El despliegue de la crueldad en la matanza significa una liberación que pasa, según Sofsky, por un placer físico, como ocurre en las masacres. Y el arma preferida es el cuchillo. El asesino “quiere chapotear en la sangre, quiere sentir en sus manos, en la punta de sus dedos, lo que hace”. Esta satisfacción se pierde en la masacre mecanizada, en que el desbordamiento se manifiesta en la devastación.
Dedica un capítulo a la destrucción de las cosas. “Su sueño es un desierto donde no haya ni una piedra, ni un fragmento, ni un pedazo: el lugar mudo, el escenario vacío”. Y alcanza a los objetos en que se ha depositado el lenguaje y el saber: actas, registros, libros, el desmantelamiento de obras de arte y monumentos públicos.
El dolor y el miedo son aspectos centrales en la comprensión de la violencia. Y la muerte violenta es la abrumadora fascinación del libro.
La tortura no es una técnica para matar, sino para hacer sentir la agonía, pura crueldad. A pesar de la repugnancia, el espectador de la violencia sucumbe a ella: está al pie de la horca, cerca de las hogueras, en la plaza del descuartizamiento. Las masacres no son raras y tienen una forma usual: cercamiento del lugar, batida, incendio, violación, carnicería y aniquilación. Cita a Cioran: “La nostalgia de la barbarie es la última palabra de la civilización”.
Sofsky prescinde casi por completo de datos, nombres y referencias. El tono es férreo, indiscutible. Las frases son latigazos que restallan. Su libro es tan absoluto como la violencia. Así se pierden las diferenciaciones históricas y, con ellas, todas las opciones políticas. Más allá de las ocasionales afirmaciones dudosas, no pretende probar ni convencer. Su pesimismo es implacable.
Comenzó abordando la relación entre orden y violencia. En el siglo XVII, Hobbes describió el “estado de naturaleza”, prepolítico y feroz, donde todos intentan destruir o subyugar a los demás, con una vida “solitaria, pobre, tosca, embrutecida y breve”. La violencia era el problema, pero también la solución. Se escapaba del estado prepolítico violento formando una sociedad política bajo una autoridad que se basa en el monopolio del uso legítimo de la fuerza. Pero al contrato social, dice Sofsky, le sigue el contrato del poder. La violencia no desaparece, solamente cambia de rostro y continúa sin alteraciones, hasta que llega un momento en que las personas se hartan de él, y se produce “un último levantamiento”. La revuelta no es contra el régimen antiguo, sino contra el principio de orden. La violencia crea caos, y el orden crea violencia. Y así…

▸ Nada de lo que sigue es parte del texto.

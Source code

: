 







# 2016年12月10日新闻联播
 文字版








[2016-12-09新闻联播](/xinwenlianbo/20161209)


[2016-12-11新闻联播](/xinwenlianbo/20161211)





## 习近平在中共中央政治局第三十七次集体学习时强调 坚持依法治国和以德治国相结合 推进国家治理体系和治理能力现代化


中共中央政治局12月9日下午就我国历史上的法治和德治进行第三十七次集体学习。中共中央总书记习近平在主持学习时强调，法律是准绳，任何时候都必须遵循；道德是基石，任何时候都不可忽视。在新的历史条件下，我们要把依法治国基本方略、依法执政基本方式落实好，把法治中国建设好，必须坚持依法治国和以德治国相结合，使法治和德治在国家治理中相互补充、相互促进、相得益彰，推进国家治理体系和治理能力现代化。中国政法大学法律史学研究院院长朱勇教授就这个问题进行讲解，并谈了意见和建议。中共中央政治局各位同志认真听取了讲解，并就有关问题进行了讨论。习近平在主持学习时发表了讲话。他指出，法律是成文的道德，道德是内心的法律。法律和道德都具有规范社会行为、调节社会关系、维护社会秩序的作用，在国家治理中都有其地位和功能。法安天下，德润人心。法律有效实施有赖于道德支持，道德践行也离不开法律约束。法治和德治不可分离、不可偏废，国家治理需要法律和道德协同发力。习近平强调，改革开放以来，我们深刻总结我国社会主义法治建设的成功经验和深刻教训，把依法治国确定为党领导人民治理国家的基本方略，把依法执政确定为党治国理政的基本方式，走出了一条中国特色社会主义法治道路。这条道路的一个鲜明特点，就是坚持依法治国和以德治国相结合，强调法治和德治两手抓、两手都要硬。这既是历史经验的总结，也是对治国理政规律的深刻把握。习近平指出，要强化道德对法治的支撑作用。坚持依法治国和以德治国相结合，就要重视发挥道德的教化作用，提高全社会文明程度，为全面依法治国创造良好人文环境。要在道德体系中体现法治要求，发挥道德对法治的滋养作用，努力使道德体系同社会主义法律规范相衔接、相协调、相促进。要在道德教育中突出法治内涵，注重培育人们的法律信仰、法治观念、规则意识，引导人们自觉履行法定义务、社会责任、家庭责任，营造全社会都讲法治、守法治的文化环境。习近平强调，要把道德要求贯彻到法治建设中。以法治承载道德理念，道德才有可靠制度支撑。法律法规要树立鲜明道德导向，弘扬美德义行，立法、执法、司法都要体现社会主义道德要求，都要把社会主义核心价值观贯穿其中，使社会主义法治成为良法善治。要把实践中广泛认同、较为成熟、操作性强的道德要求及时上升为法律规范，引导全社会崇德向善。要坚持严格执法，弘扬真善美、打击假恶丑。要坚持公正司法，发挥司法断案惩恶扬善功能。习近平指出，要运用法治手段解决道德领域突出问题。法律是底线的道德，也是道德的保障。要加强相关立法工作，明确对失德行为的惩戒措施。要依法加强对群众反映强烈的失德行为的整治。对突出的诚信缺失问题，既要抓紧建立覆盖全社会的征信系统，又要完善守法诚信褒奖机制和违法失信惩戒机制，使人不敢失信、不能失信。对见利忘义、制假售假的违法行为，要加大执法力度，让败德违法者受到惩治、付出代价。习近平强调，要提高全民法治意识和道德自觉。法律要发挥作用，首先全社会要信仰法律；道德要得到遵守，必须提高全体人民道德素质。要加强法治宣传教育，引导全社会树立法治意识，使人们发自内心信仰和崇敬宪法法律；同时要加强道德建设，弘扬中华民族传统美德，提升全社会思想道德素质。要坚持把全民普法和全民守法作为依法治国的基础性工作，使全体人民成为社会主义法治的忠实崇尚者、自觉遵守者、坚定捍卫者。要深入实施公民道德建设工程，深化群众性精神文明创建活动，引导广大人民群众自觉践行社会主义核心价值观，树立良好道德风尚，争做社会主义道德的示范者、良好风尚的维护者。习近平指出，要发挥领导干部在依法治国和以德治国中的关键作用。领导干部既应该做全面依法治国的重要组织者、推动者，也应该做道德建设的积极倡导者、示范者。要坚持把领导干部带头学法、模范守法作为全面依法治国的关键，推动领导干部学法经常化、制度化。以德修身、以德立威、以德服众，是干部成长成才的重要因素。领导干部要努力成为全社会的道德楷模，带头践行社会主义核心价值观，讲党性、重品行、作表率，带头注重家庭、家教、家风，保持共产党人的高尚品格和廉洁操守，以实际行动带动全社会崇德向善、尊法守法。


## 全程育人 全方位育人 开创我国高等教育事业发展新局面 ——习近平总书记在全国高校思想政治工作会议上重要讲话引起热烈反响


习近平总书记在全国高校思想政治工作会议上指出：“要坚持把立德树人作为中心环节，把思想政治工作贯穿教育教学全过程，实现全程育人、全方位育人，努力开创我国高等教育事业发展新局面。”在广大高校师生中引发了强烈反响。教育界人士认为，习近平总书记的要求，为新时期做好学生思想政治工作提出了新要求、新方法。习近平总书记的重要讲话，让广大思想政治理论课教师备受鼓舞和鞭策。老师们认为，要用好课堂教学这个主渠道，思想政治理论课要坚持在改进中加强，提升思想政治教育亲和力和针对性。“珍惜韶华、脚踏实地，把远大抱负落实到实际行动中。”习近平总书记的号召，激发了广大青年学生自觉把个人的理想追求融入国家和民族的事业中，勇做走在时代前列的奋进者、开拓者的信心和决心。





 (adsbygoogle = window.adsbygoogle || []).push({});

Sofsky no da esperanza de que la violencia pueda eliminarse o abolirse. Para él existen dos ilusiones culturales. La primera, que las personas tienen que experimentar sufrimiento en sus vidas para equilibrarlas y darles sentido. Sufrir, a su juicio, carece de todo sentido: “No es un signo ni es portador de ningún mensaje. No revela nada. No es sino el mayor de todos los males”.
La segunda ilusión: la megalomanía de lograr sobrevivir a la muerte a través de la cultura. Las pirámides o las grandes ciudades se construyeron sobre cimientos de esclavitud y montones de huesos. Pero no se puede dar sentido a lo que no lo tiene: “Ningún pensamiento ha calmado jamás un dolor, ninguna idea ha conseguido jamás alejar el miedo a la muerte”. La cultura crea la violencia. En sus palabras: “Es la cultura, y no la naturaleza, la que ha hecho al hombre ser lo que ha sido y continúa siendo”.
Tratado sobre la violencia, Wolfgang Sofsky, traducción de Joaquín Chamorro, Abada, 2006, 228 páginas, $27.200.